Water does many essential things for your body, so it is important to keep yourself hydrated properly. Water helps your systems to function by carrying oxygen to your cells. It also flushes toxins from your body. Drinking more water when you are sick is even more essential when your immune system is hard at work fighting off any infection.

Get A Good Night’s Sleep

Next to water, we can’t emphasize enough why having a quality sleep is important. Your body works hard during the day, so it needs time to repair at night. When you sleep, your body heals the cells, organs, and muscles. It is also when chemicals that support your immune functions get circulated throughout your system.

Don’t Smoke

Smoking can weaken your immune system, given the toxins it brings. When your defense system is compromised, your body is more prone to viruses, bacteria, and other pathogens that can lead to sicknesses.

Drink Alcohol Moderately, or Not at All

When you drink too much alcohol, it weakens your immune system. Because your body is intoxicated, your immune system is busy trying to detoxify it, so other regular immune responses are compromised. When that happens, you are more prone to illnesses, and it takes longer for you to recover.

Exercise Regularly

Exercise not only makes you physically stronger, but it can also help boost your immune system.

When you exercise, your body releases endorphins, which reduce stress levels. Physical activities enable your body to be more vital so that it can rapidly distribute immune cells where they are most needed.

Take Supplements

Your body needs adequate nutrients to support various functions, especially the immune system. While it is important to get them by eating fresh foods, sometimes they are not enough, or not readily available. Taking supplements can help you supply your body with the vitamins and minerals that it is lacking.

Avoid and Manage Stress

Some situations trigger your body to produce cortisol, a stress hormone, which allows you to respond accordingly. However, chronic stress can lead to persistent levels of cortisol, which prevents your immune system from doing its job.

Keeping your stress levels at a minimum, or learning techniques to reduce your stress response is a must so that your immune system will not be compromised.

Listen to Your Body

These tips sound simple, but admittedly, they are so easy to overlook or be given a low priority.
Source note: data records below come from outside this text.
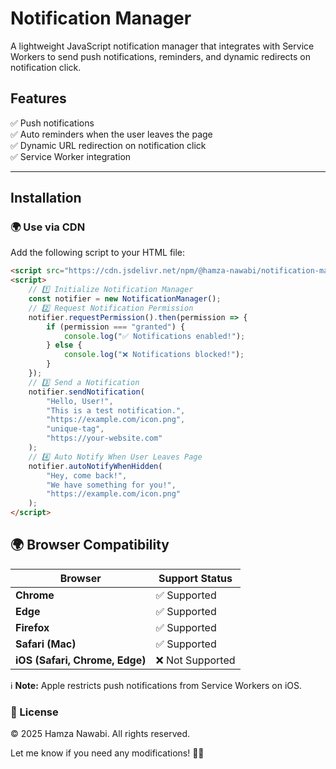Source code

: # Notification Manager  

A lightweight JavaScript notification manager that integrates with Service Workers to send push notifications, reminders, and dynamic redirects on notification click.  

## Features  
✅ Push notifications  
✅ Auto reminders when the user leaves the page  
✅ Dynamic URL redirection on notification click  
✅ Service Worker integration  

---

## Installation  
### 🌍 Use via CDN  
Add the following script to your HTML file:  
```html
<script src="https://cdn.jsdelivr.net/npm/@hamza-nawabi/notification-manager@2.4.4/index.min.js"></script>
<script>
    // 1️⃣ Initialize Notification Manager
    const notifier = new NotificationManager();
    // 2️⃣ Request Notification Permission
    notifier.requestPermission().then(permission => {
        if (permission === "granted") {
            console.log("✅ Notifications enabled!");
        } else {
            console.log("❌ Notifications blocked!");
        }
    });
    // 3️⃣ Send a Notification
    notifier.sendNotification(
        "Hello, User!", 
        "This is a test notification.",
        "https://example.com/icon.png", 
        "unique-tag", 
        "https://your-website.com"
    );
    // 4️⃣ Auto Notify When User Leaves Page
    notifier.autoNotifyWhenHidden(
        "Hey, come back!", 
        "We have something for you!", 
        "https://example.com/icon.png"
    );
</script>
```

## 🌍 Browser Compatibility  
| Browser        | Support Status |
|---------------|---------------|
| **Chrome**    | ✅ Supported |
| **Edge**      | ✅ Supported |
| **Firefox**   | ✅ Supported |
| **Safari (Mac)** | ✅ Supported |
| **iOS (Safari, Chrome, Edge)** | ❌ Not Supported |

ℹ **Note:** Apple restricts push notifications from Service Workers on iOS.

### 📄 License
© 2025 Hamza Nawabi. All rights reserved.

Let me know if you need any modifications! 🚀🔥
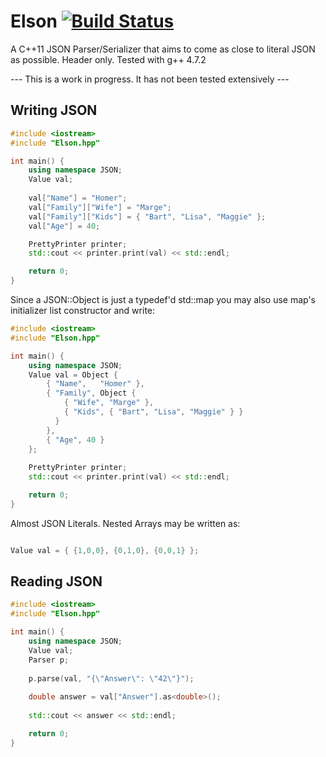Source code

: Elson [![Build Status](https://travis-ci.org/pb82/Elson.png?branch=master)](https://travis-ci.org/pb82/Elson)
=====

A C++11 JSON Parser/Serializer that aims to come as close to literal JSON as
possible. Header only. Tested with g++ 4.7.2

--- This is a work in progress. It has not been tested extensively ---

Writing JSON
-------------

```c++
#include <iostream>
#include "Elson.hpp"

int main() {
    using namespace JSON;
    Value val;
    
    val["Name"] = "Homer";
    val["Family"]["Wife"] = "Marge";
    val["Family"]["Kids"] = { "Bart", "Lisa", "Maggie" };
    val["Age"] = 40;

    PrettyPrinter printer;
    std::cout << printer.print(val) << std::endl;

    return 0;
}
```

Since a JSON::Object is just a typedef'd std::map you may also use map's
initializer list constructor and write:

```c++
#include <iostream>
#include "Elson.hpp"

int main() {
    using namespace JSON;
    Value val = Object {
        { "Name",   "Homer" },
        { "Family", Object {
            { "Wife", "Marge" },
            { "Kids", { "Bart", "Lisa", "Maggie" } }
          }
        },
        { "Age", 40 }
    };
    
    PrettyPrinter printer;    
    std::cout << printer.print(val) << std::endl;

    return 0;
}
```

Almost JSON Literals. Nested Arrays may be written as:

```c++

Value val = { {1,0,0}, {0,1,0}, {0,0,1} };

```


Reading JSON
-------------

```c++
#include <iostream>
#include "Elson.hpp"

int main() {
    using namespace JSON;
    Value val;
    Parser p;
    
    p.parse(val, "{\"Answer\": \"42\"}");
    
    double answer = val["Answer"].as<double>();
    
    std::cout << answer << std::endl;

    return 0;
}
```
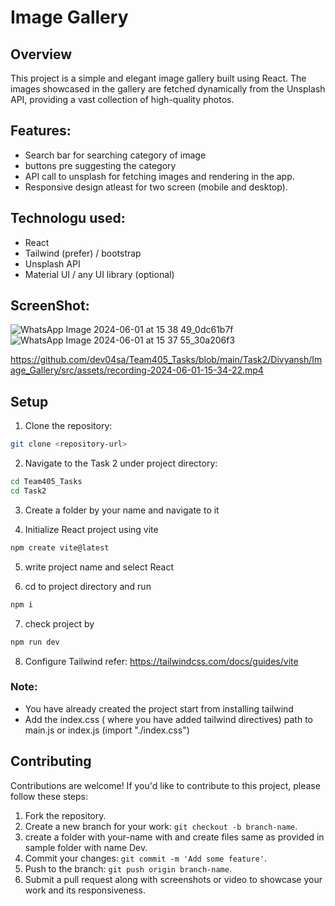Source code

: # Image Gallery

## Overview

This project is a simple and elegant image gallery built using React. The images showcased in the gallery are fetched dynamically from the Unsplash API, providing a vast collection of high-quality photos.

## Features:
- Search bar for searching category of image
- buttons pre suggesting the category
- API call to unsplash for fetching images and rendering in the app.
- Responsive design atleast for two screen (mobile and desktop).

## Technologu used:
- React
- Tailwind (prefer) / bootstrap
- Unsplash API
- Material UI / any UI library (optional) 

## ScreenShot:
![WhatsApp Image 2024-06-01 at 15 38 49_0dc61b7f](https://github.com/dev04sa/Team405_Tasks/assets/129666293/544d954f-3879-438b-b11f-7035579a322b)
![WhatsApp Image 2024-06-01 at 15 37 55_30a206f3](https://github.com/dev04sa/Team405_Tasks/assets/129666293/0387f4e5-207a-4d52-8ac6-9609dba712f3)

https://github.com/dev04sa/Team405_Tasks/blob/main/Task2/Divyansh/Image_Gallery/src/assets/recording-2024-06-01-15-34-22.mp4



## Setup

1. Clone the repository:

```bash
git clone <repository-url>
```

2. Navigate to the Task 2 under project directory:

```bash
cd Team405_Tasks
cd Task2
```

3. Create a folder by your name and navigate to it


4. Initialize React project using vite

```bash
npm create vite@latest
```

5. write project name and select React

6. cd to project directory and run

```bash
npm i
```

7. check project by

```bash
npm run dev
```

8. Configure Tailwind
   refer: https://tailwindcss.com/docs/guides/vite

### Note:
- You have already created the project start from installing tailwind
- Add the index.css ( where you have added tailwind directives)  path to main.js or index.js
  (import "./index.css")


## Contributing

Contributions are welcome! If you'd like to contribute to this project, please follow these steps:

1. Fork the repository.
2. Create a new branch for your work: `git checkout -b branch-name`.
3. create a folder with your-name with <your-name> and create files same as provided in sample folder with name Dev.
3. Commit your changes: `git commit -m 'Add some feature'`.
4. Push to the branch: `git push origin branch-name`.
5. Submit a pull request along with screenshots or video to showcase your work and its responsiveness.
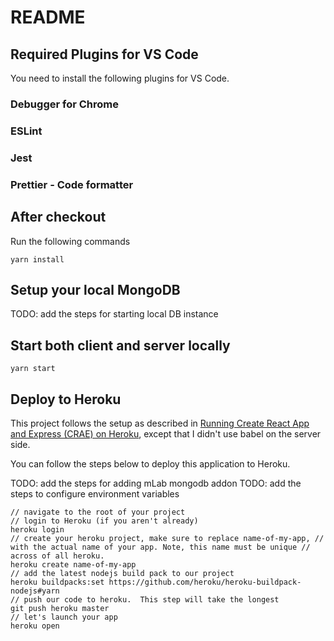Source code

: # README

## Required Plugins for VS Code

You need to install the following plugins for VS Code.

### Debugger for Chrome

### ESLint

### Jest

### Prettier - Code formatter

## After checkout

Run the following commands

```shell
yarn install
```

## Setup your local MongoDB

TODO: add the steps for starting local DB instance

## Start both client and server locally

```shell
yarn start
```

## Deploy to Heroku

This project follows the setup as described in [Running Create React App and Express (CRAE) on Heroku](https://originmaster.com/running-create-react-app-and-express-crae-on-heroku-c39a39fe7851), except that I didn't use babel on the server side.

You can follow the steps below to deploy this application to Heroku.

TODO: add the steps for adding mLab mongodb addon
TODO: add the steps to configure environment variables

```shell
// navigate to the root of your project
// login to Heroku (if you aren't already)
heroku login
// create your heroku project, make sure to replace name-of-my-app, // with the actual name of your app. Note, this name must be unique // across of all heroku. 
heroku create name-of-my-app
// add the latest nodejs build pack to our project
heroku buildpacks:set https://github.com/heroku/heroku-buildpack-nodejs#yarn
// push our code to heroku.  This step will take the longest
git push heroku master
// let's launch your app
heroku open
```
If you’re feeling stressed, always tired, and often get sick, it’s essential to start paying attention to keeping your immune system healthy.


Conclusion

As you have read, infectious diseases are an almost unavoidable part of the human condition. Microbes, including viruses, bacteria and fungi, have an innate determination to replicate themselves, and sometimes we are the vector of choice.

That doesn’t mean we should readily allow it to happen! In the interest of the health and safety of ourselves, our loved ones, our communities, and humanity as a whole, we should do what we can to limit the spread of disease.
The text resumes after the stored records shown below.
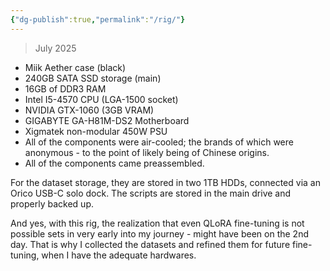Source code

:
 ```yaml
---
{"dg-publish":true,"permalink":"/rig/"}
---
```



>July 2025
- Miik Aether case (black)
- 240GB SATA SSD storage (main)
- 16GB of DDR3 RAM
- Intel I5-4570 CPU (LGA-1500 socket)
- NVIDIA GTX-1060 (3GB VRAM)
- GIGABYTE GA-H81M-DS2 Motherboard
- Xigmatek non-modular 450W PSU
- All of the components were air-cooled; the brands of which were anonymous - to the point of likely being of Chinese origins.
- All of the components came preassembled.

For the dataset storage, they are stored in two 1TB HDDs, connected via an Orico USB-C solo dock.
The scripts are stored in the main drive and properly backed up.

And yes, with this rig, the realization that even QLoRA fine-tuning is not possible sets in very early into my journey - might have been on the 2nd day.
That is why I collected the datasets and refined them for future fine-tuning, when I have the adequate hardwares.
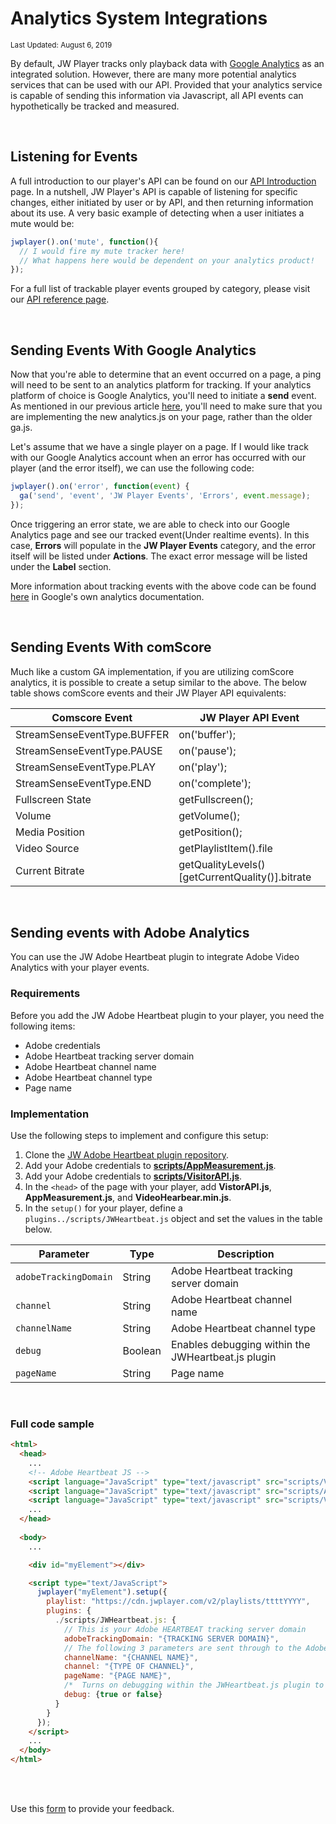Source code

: # Analytics System Integrations

<sup>Last Updated: August 6, 2019</sup>

By default, JW Player tracks only playback data with [Google Analytics](http://support.jwplayer.com/customer/portal/articles/1417179-integration-with-google-analytics) as an integrated solution. However, there are many more potential analytics services that can be used with our API. Provided that your analytics service is capable of sending this information via Javascript, all API events can hypothetically be tracked and measured.

<br/>

## Listening for Events

A full introduction to our player's API can be found on our [API Introduction](https://developer.jwplayer.com/jw-player/docs/developer-guide/api/javascript_api_introduction/) page. In a nutshell, JW Player's API is capable of listening for specific changes, either initiated by user or by API, and then returning information about its use. A very basic example of detecting when a user initiates a mute would be:

```javascript
jwplayer().on('mute', function(){
  // I would fire my mute tracker here!
  // What happens here would be dependent on your analytics product!
});
```

​For a full list of trackable player events grouped by category, please visit our [API reference page](https://developer.jwplayer.com/jw-player/docs/developer-guide/api/javascript_api_reference/).

<br/>

## Sending Events With Google Analytics

Now that you're able to determine that an event occurred on a page, a ping will need to be sent to an analytics platform for tracking. If your analytics platform of choice is Google Analytics, you'll need to initiate a **send** event. As mentioned in our previous article [here](http://support.jwplayer.com/customer/portal/articles/1417179), you'll need to make sure that you are implementing the new analytics.js on your page, rather than the older ga.js.

Let's assume that we have a single player on a page. If I would like track with our Google Analytics account when an error has occurred with our player (and the error itself), we can use the following code:

```javascript
jwplayer().on('error', function(event) {
  ga('send', 'event', 'JW Player Events', 'Errors', event.message);
});
```

Once triggering an error state, we are able to check into our Google Analytics page and see our tracked event(Under realtime events). In this case, **Errors** will populate in the **JW Player Events** category, and the error itself will be listed under **Actions**. The exact error message will be listed under the **Label** section.  

More information about tracking events with the above code can be found [here](https://developers.google.com/analytics/devguides/collection/analyticsjs/events) in Google's own analytics documentation.

<br/>

## Sending Events With comScore

Much like a custom GA implementation, if you are utilizing comScore analytics, it is possible to create a setup similar to the above. The below table shows comScore events and their JW Player API equivalents:

|Comscore Event|JW Player API Event|
|--------------|-------------------|
|StreamSenseEventType.BUFFER|on('buffer');|
|StreamSenseEventType.PAUSE|on('pause');|
|StreamSenseEventType.PLAY|on('play');|
|StreamSenseEventType.END|on('complete');|
|Fullscreen State|getFullscreen();|
|Volume|getVolume();|
|Media Position|getPosition();|
|Video Source|getPlaylistItem().file|
|Current Bitrate|getQualityLevels()[getCurrentQuality()].bitrate|

<br/>

## Sending events with Adobe Analytics

You can use the JW Adobe Heartbeat plugin to integrate Adobe Video Analytics with your player events.

### Requirements

Before you add the JW Adobe Heartbeat plugin to your player, you need the following items:

- Adobe credentials
- Adobe Heartbeat tracking server domain
- Adobe Heartbeat channel name
- Adobe Heartbeat channel type
- Page name

### Implementation

Use the following steps to implement and configure this setup:

1. Clone the <a href="https://github.com/jwplayer/jw-adobe-heartbeat-plugin" target="_blank">JW Adobe Heartbeat plugin repository</a>.
2. Add your Adobe credentials to <a href="https://docs.adobe.com/content/help/en/analytics/implementation/javascript-implementation/javascript-implementation-overview.html" target="_blank">**scripts/AppMeasurement.js**</a>.
3. Add your Adobe credentials to <a href="https://docs.adobe.com/content/help/en/id-service/using/implementation-guides/setup-analytics.html" target="_blank">**scripts/VisitorAPI.js**</a>.
4. In the `<head>` of the page with your player, add **VistorAPI.js**, **AppMeasurement.js**, and **VideoHearbear.min.js**.
5. In the `setup()` for your player, define a `plugins../scripts/JWHeartbeat.js` object and set the values in the table below.

| Parameter | Type | Description |
| --- | --- | --- |
| `adobeTrackingDomain` | String | Adobe Heartbeat tracking server domain |
| `channel` | String | Adobe Heartbeat channel name |
| `channelName` | String | Adobe Heartbeat channel type |
| `debug` | Boolean | Enables debugging within the JWHeartbeat.js plugin |
| `pageName` | String | Page name |

<br/>

### Full code sample

```html
<html>
  <head>
    ...
    <!-- Adobe Heartbeat JS -->
    <script language="JavaScript" type="text/javascript" src="scripts/VistorAPI.js"></script>
    <script language="JavaScript" type="text/javascript" src="scripts/AppMeasurement.js"></script>
    <script language="JavaScript" type="text/javascript" src="scripts/VideoHeartbeat.min.js"></script>
    ...
  </head>
	
  <body>
    ...

    <div id="myElement"></div>

    <script type="text/JavaScript">
      jwplayer("myElement").setup({
        playlist: "https://cdn.jwplayer.com/v2/playlists/ttttYYYY",
        plugins: {
          ./scripts/JWHeartbeat.js: {
            // This is your Adobe HEARTBEAT tracking server domain
            adobeTrackingDomain: "{TRACKING SERVER DOMAIN}",
            // The following 3 parameters are sent through to the Adobe Analytics Servers
            channelName: "{CHANNEL NAME}",
            channel: "{TYPE OF CHANNEL}",
            pageName: "{PAGE NAME}",
            /*  Turns on debugging within the JWHeartbeat.js plugin to see debugging information on the developer console */
            debug: {true or false}
          }
        }
      });
    </script>
    ...
  </body>
</html>
```

<br/><br/>
<div id="wufoo-mff60sc1xnn4cu">
Use this <a href="https://jwplayerdocs.wufoo.com/forms/mff60sc1xnn4cu">form</a> to provide your feedback.
</div>
<script type="text/javascript">var mff60sc1xnn4cu;(function(d, t) {
var s = d.createElement(t), options = {
'userName':'jwplayerdocs',
'formHash':'mff60sc1xnn4cu',
'autoResize':true,
'height':'288',
'async':true,
'host':'wufoo.com',
'header':'show',
'ssl':true,
'defaultValues': 'field118=' + location.pathname};
s.src = ('https:' == d.location.protocol ? 'https://' : 'http://') + 'www.wufoo.com/scripts/embed/form.js';
s.onload = s.onreadystatechange = function() {
var rs = this.readyState; if (rs) if (rs != 'complete') if (rs != 'loaded') return;
try { mff60sc1xnn4cu = new WufooForm();mff60sc1xnn4cu.initialize(options);mff60sc1xnn4cu.display(); } catch (e) {}};
var scr = d.getElementsByTagName(t)[0], par = scr.parentNode; par.insertBefore(s, scr);
})(document, 'script');</script>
Natural immunity is a great thing, and so-called ‘herd immunity’ may be part of a long-term solution. However, in the case of novel or new virus outbreaks, the risks are many and not fully known, and medical treatment can be limited in both knowledge and availability.
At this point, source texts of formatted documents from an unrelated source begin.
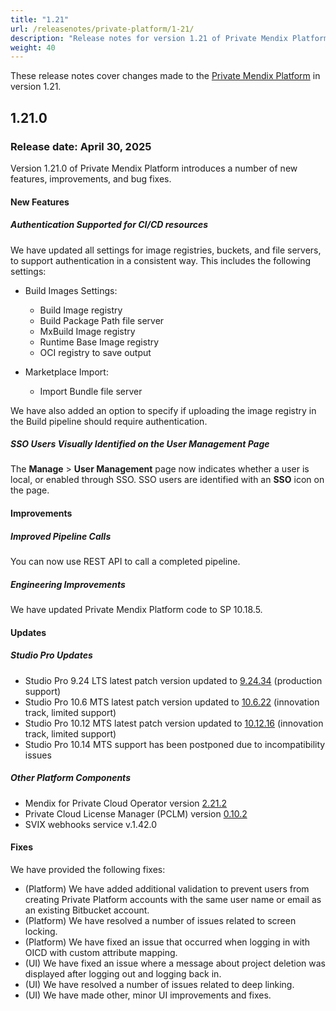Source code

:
 ```yaml
---
title: "1.21"
url: /releasenotes/private-platform/1-21/
description: "Release notes for version 1.21 of Private Mendix Platform"
weight: 40
---
```


These release notes cover changes made to the [Private Mendix Platform](/private-mendix-platform/) in version 1.21.

## 1.21.0

### Release date: April 30, 2025

Version 1.21.0 of Private Mendix Platform introduces a number of new features, improvements, and bug fixes.

#### New Features

##### Authentication Supported for CI/CD resources

We have updated all settings for image registries, buckets, and file servers, to support authentication in a consistent way. This includes the following settings:

* Build Images Settings:

    * Build Image registry
    * Build Package Path file server
    * MxBuild Image registry
    * Runtime Base Image registry
    * OCI registry to save output

* Marketplace Import:

    * Import Bundle file server

We have also added an option to specify if uploading the image registry in the Build pipeline should require authentication.

##### SSO Users Visually Identified on the User Management Page

The **Manage** > **User Management** page now indicates whether a user is local, or enabled through SSO. SSO users are identified with an **SSO** icon on the page.

#### Improvements

##### Improved Pipeline Calls

You can now use REST API to call a completed pipeline.

##### Engineering Improvements

We have updated Private Mendix Platform code to SP 10.18.5.

#### Updates

##### Studio Pro Updates

* Studio Pro 9.24 LTS latest patch version updated to [9.24.34](/releasenotes/studio-pro/9.24/#92434) (production support)
* Studio Pro 10.6 MTS latest patch version updated to [10.6.22](/releasenotes/studio-pro/10.6/#10621) (innovation track, limited support)
* Studio Pro 10.12 MTS latest patch version updated to [10.12.16](/releasenotes/studio-pro/10.12/#101216) (innovation track, limited support)
* Studio Pro 10.14 MTS support has been postponed due to incompatibility issues

##### Other Platform Components

* Mendix for Private Cloud Operator version [2.21.2](/releasenotes/developer-portal/mendix-for-private-cloud/#2.21.2)
* Private Cloud License Manager (PCLM) version [0.10.2](/releasenotes/developer-portal/mendix-for-private-cloud/#license-manager-cli-v0102)
* SVIX webhooks service v.1.42.0

#### Fixes

We have provided the following fixes:

* (Platform) We have added additional validation to prevent users from creating Private Platform accounts with the same user name or email as an existing Bitbucket account.
* (Platform) We have resolved a number of issues related to screen locking.
* (Platform) We have fixed an issue that occurred when logging in with OICD with custom attribute mapping.
* (UI) We have fixed an issue where a message about project deletion was displayed after logging out and logging back in.
* (UI) We have resolved a number of issues related to deep linking.
* (UI) We have made other, minor UI improvements and fixes.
In dealing with a health crisis such as a pandemic at the personal level, there is no one silver bullet solution.

What is important is to prioritize the factors that will have the greatest impact and effect in terms of both avoiding the contagion, and then getting through it if you do.

Exercising ‘best practice’ in our health care is essential for the protection of ourselves, our loved ones, and the greater community.

Don’t disregard any of the health advice given by experts. Any area of neglect increases the risk of succumbing to infection, or being more profoundly affected by it.

There are many things we can do as individuals to lessen our risk of both transmission and consequence, but it is in everyone’s best interest to not neglect our built-in last line of defense – our immune system.